[Entries taken from a collection]
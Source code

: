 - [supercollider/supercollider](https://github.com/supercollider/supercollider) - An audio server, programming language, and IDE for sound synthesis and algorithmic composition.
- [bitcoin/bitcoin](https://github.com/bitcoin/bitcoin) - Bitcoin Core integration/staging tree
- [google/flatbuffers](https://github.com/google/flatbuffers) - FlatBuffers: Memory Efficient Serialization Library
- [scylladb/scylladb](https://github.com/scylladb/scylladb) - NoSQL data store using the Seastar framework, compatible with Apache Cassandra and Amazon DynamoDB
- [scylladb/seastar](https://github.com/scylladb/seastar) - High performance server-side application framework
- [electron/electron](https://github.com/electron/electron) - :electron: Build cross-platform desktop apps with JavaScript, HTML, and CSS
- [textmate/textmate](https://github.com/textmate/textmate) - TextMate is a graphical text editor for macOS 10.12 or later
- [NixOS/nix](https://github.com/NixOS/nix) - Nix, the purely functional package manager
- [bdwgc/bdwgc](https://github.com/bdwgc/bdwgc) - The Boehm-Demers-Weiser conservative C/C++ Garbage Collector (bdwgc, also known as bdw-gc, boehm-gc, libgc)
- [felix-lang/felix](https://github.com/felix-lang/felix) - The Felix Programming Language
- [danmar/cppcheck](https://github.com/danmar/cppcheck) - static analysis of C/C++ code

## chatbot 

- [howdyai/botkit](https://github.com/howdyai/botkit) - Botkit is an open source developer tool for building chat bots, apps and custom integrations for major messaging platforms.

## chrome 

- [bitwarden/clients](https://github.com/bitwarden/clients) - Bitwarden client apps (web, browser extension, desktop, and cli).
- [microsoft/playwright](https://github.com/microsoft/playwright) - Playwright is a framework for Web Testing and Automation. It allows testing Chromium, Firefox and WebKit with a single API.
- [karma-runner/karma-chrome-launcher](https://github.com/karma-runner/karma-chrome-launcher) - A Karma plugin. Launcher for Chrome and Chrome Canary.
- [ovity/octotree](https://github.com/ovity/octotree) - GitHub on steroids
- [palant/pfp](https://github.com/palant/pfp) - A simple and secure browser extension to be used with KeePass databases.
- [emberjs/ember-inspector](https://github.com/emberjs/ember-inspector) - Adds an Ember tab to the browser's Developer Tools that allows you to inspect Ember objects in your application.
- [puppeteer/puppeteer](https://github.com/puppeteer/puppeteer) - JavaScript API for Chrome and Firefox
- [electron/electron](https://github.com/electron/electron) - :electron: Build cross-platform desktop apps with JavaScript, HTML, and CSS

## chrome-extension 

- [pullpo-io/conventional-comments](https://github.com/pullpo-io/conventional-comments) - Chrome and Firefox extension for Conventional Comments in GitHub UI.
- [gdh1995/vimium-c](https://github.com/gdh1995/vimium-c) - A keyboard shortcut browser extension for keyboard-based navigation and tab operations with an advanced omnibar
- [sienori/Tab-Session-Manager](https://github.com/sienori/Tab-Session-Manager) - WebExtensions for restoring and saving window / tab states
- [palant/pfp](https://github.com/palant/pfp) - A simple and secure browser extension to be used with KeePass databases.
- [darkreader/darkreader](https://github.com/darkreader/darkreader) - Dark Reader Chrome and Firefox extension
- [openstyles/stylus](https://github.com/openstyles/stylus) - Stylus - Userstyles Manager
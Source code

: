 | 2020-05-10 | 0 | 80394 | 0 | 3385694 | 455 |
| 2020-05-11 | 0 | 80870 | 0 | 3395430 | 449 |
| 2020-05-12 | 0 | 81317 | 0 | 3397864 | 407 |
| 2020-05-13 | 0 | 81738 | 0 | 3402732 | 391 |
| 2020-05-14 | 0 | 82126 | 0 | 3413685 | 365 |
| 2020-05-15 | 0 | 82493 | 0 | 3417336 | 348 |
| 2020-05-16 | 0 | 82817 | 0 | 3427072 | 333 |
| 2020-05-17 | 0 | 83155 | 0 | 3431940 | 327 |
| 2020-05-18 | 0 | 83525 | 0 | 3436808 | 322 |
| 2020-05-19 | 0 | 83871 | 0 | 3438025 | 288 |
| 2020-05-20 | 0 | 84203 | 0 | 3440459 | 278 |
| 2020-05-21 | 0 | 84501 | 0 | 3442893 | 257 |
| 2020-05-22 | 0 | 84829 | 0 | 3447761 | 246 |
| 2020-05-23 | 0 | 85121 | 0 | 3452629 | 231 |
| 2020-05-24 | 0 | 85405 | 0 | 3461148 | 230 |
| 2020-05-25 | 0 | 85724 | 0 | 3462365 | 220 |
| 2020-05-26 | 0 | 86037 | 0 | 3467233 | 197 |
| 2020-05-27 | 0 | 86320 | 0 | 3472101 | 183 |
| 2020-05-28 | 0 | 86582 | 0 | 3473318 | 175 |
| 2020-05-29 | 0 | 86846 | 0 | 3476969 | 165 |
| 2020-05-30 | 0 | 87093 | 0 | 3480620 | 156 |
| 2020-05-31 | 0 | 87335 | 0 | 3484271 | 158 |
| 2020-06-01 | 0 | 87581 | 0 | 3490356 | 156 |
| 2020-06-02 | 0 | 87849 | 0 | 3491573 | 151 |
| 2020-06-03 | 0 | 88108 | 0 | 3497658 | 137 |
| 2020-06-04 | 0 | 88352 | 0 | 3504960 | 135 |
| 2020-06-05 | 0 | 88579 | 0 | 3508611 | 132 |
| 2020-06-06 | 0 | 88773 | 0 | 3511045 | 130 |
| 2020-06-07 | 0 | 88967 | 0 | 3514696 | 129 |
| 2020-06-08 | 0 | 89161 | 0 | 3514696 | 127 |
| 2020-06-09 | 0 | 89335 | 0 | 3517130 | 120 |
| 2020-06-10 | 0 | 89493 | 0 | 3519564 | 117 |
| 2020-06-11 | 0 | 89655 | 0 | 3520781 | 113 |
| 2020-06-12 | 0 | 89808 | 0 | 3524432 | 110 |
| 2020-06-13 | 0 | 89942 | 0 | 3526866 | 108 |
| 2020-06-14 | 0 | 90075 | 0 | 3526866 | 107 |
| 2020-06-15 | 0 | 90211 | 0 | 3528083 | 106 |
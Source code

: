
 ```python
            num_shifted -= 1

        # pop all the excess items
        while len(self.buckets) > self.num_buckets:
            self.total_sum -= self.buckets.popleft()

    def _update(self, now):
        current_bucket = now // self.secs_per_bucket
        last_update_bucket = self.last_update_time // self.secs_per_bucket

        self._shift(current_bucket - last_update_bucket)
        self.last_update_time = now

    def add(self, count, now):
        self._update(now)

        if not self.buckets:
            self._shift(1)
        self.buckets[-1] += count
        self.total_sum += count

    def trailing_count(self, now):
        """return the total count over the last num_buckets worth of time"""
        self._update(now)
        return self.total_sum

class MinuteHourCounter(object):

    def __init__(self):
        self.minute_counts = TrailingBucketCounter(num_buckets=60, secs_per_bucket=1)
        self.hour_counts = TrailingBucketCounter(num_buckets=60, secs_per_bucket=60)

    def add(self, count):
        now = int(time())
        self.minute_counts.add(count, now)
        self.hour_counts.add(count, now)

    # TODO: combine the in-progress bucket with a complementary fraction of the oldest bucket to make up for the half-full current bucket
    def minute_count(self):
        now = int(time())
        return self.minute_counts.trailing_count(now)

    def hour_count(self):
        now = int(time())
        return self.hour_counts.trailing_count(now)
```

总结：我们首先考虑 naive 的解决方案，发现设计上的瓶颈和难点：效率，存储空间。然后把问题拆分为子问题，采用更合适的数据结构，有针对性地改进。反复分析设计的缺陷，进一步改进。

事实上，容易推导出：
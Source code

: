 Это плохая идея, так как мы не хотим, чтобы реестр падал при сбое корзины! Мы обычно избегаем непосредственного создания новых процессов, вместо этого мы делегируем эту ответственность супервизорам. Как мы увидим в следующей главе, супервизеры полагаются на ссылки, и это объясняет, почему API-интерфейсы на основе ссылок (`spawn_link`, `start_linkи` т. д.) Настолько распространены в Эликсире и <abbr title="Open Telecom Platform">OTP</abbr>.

● Exercise
Where does the word "application" appear in the records? Copy every line that holds it.

● Written response
- [scylladb/seastar](https://github.com/scylladb/seastar) - High performance server-side application framework
- [emberjs/ember-inspector](https://github.com/emberjs/ember-inspector) - Adds an Ember tab to the browser's Developer Tools that allows you to inspect Ember objects in your application.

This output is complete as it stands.